Mr. Chair and honourable members, thank you for inviting Rx&D to appear before Bill C-17 today.
My name is Walter Robinson. I'm vice-president of government affairs at Rx&D, and I'm joined by my colleague, Keith McIntosh, our senior director of scientific and regulatory affairs.
By way of background, Rx&D is the national trade association that represents 55 research-based pharmaceutical companies and members who discover, develop, and deliver innovative medicines and vaccines to Canadians. To be perfectly clear we support Bill C-17.
Legislative and regulatory modernization of the Food and Drugs Act that enhances and promotes patient safety is good public policy. We have been consistently supportive of these efforts and those of previous governments.
By way of background as well, we invest over $1 billion each year into Canada, with approximately 75% of this amount directed to over 3,000 clinical trials across the country. As you have heard before, clinical trials are required to bring safe, innovative, and effective medicines, vaccines, and devices to the Canadian marketplace. These trials are conducted in highly controlled, monitored, and regulated settings. The successful completion of trials provides the confidence to bring new drugs and procedures into clinical practice. Clinical trials also provide hope to patients and their families who have failed on or do not respond to conventional therapies.
We are proud of our long-standing partnerships with the Canadian Institutes of Health Research (and its predecessor, the Medical Research Council of Canada) and various provincial and para-public agencies.
But our most important contribution is working together to better the lives of all Canadians. It is here where the proper diagnosis, appropriate prescribing, and optimal utilization of medicines enable health system sustainability by reducing the need for physician visits, unnecessary hospitalizations, or avoiding costly and invasive surgical procedures.
Our industry is also on the front lines of health care provision with our federal and provincial partners in the delivery of vaccination campaigns. And we play a key role in supporting provincial health system strategies, such as primary care reform, age in place efforts, and community delivery of health care through pharmaceutical and other services.

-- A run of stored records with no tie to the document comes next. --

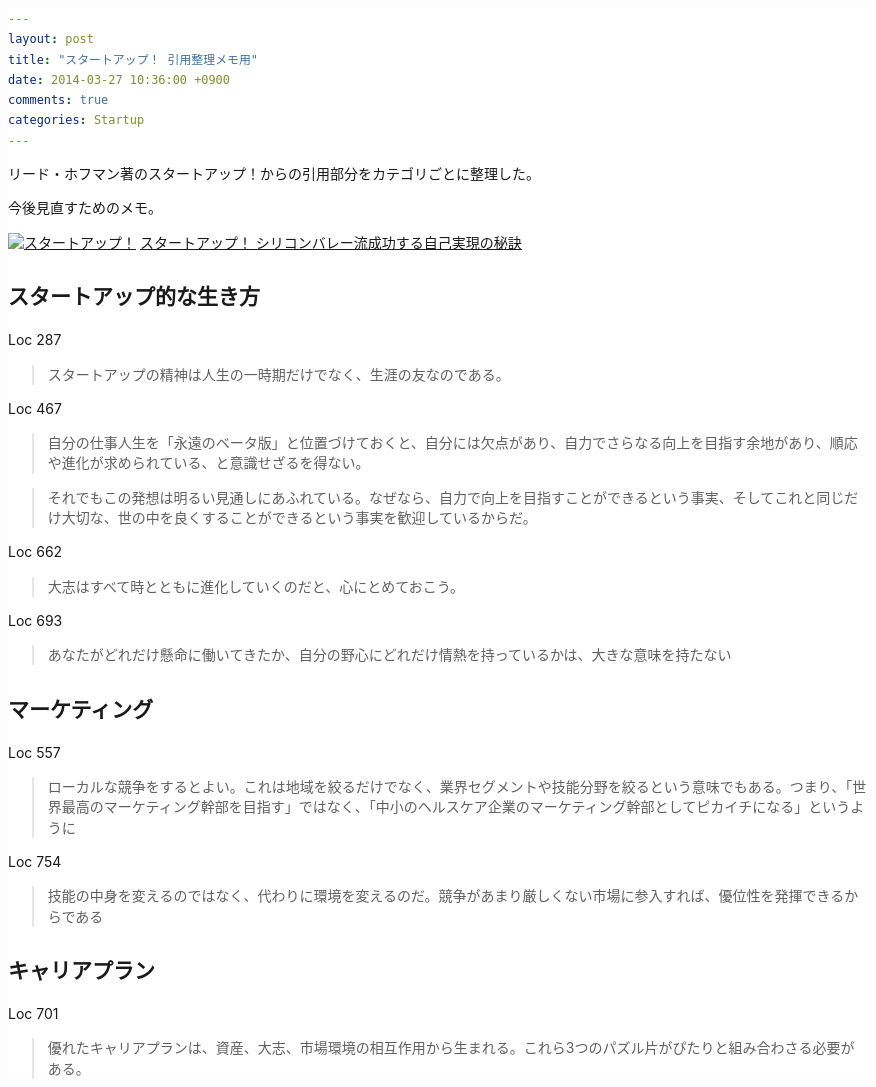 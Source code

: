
 ```yaml
---
layout: post
title: "スタートアップ！ 引用整理メモ用"
date: 2014-03-27 10:36:00 +0900
comments: true
categories: Startup
---
```

リード・ホフマン著のスタートアップ！からの引用部分をカテゴリごとに整理した。

今後見直すためのメモ。

<a href="http://www.amazon.co.jp/exec/obidos/ASIN/B00FR78XAK/dsea-22/ref=nosim/" rel="nofollow" target="_blank"><img src="http://ecx.images-amazon.com/images/I/41kBvG1RPAL._SY500_.jpg" style="border: none;" alt="スタートアップ！" /></a> 
<a href="http://www.amazon.co.jp/exec/obidos/ASIN/B00FR78XAK/dsea-22/ref=nosim/" rel="nofollow" target="_blank">スタートアップ！ シリコンバレー流成功する自己実現の秘訣</a> 



## スタートアップ的な生き方

Loc 287

> スタートアップの精神は人生の一時期だけでなく、生涯の友なのである。

Loc 467

> 自分の仕事人生を「永遠のベータ版」と位置づけておくと、自分には欠点があり、自力でさらなる向上を目指す余地があり、順応や進化が求められている、と意識せざるを得ない。


> それでもこの発想は明るい見通しにあふれている。なぜなら、自力で向上を目指すことができるという事実、そしてこれと同じだけ大切な、世の中を良くすることができるという事実を歓迎しているからだ。

Loc 662

> 大志はすべて時とともに進化していくのだと、心にとめておこう。

Loc 693

> あなたがどれだけ懸命に働いてきたか、自分の野心にどれだけ情熱を持っているかは、大きな意味を持たない

## マーケティング

Loc 557

> ローカルな競争をするとよい。これは地域を絞るだけでなく、業界セグメントや技能分野を絞るという意味でもある。つまり、「世界最高のマーケティング幹部を目指す」ではなく、「中小のヘルスケア企業のマーケティング幹部としてピカイチになる」というように

Loc 754

> 技能の中身を変えるのではなく、代わりに環境を変えるのだ。競争があまり厳しくない市場に参入すれば、優位性を発揮できるからである



## キャリアプラン

Loc 701

> 優れたキャリアプランは、資産、大志、市場環境の相互作用から生まれる。これら3つのパズル片がぴたりと組み合わさる必要がある。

As we have highlighted to this committee before, our members' activities are guided by a clear code of ethical practices. Acceptance of and adherence to this code in letter and in spirit are mandatory conditions of membership in Rx&D.
Rx&D and its members support Bill C-17, as I have stated, and other related efforts to improve patient safety across all stages of the development, approval, and use of all therapeutic products. And we agree with you that Health Canada must have a modern, efficient, and effective compliance and safety regime, a regime that is world-leading in its scope and receives the confidence of Canadians.
We also note that prior to any specific powers now proposed in Bill C-17, which essentially codifies the way we have been working with government, Rx&D members work closely with Health Canada to recall products, update or change labels, and implement any other important safety-related actions, either of their own accord or these warranted by Health Canada.
The foundation of any decision or regulatory intervention must be evidence-based and arrived at through rigorous scientific inquiry and standards.
Critical to this line of inquiry is a fulsome exchange of information among manufacturers, Health Canada, health care professionals and, increasingly, Canadian patients.
We pledge to work with the government, parliamentarians, and all stakeholders to make Bill C-17 and its adoption, if passed into law, as clear, efficient, and effective as possible. We would also suggest that the committee consider a number of aspects to further enhance and strengthen patient safety within Bill C-17. These include improving the exchange of information around reporting adverse events, which we support; encouraging and promoting the consistent dispensing of approved Canadian labels in pharmacy settings for innovative and generic medicines; additional oversight regarding counterfeit medications; and at a more practical level, more collaboration with international regulators such as the U.S. FDA, the European Medicines Agency, and their peers. As you heard in testimony before this committee, in several aspects they are further ahead than Health Canada on present safety regimes.
Every product has benefits and, yes, risks that are determined on the best available information and scientific practices. These benefits and risks are studied throughout a product's life cycle, and as the committee is aware, the vast majority of developmental therapeutic products fail for a wide variety of reasons, including unacceptable safety profiles, lack of efficacy, or situations where established risks clearly outweigh the benefits of a given therapy. Only one of 10,000 molecules in study ever makes it to market and to patients.
Vigorous and continuous attention to safety is a fundamental part of the development process from the early stages of drug development through to the entire life cycle of product even after discontinuance or product withdrawal. As other experts have testified before you, this process can span 30 to 50 or more years.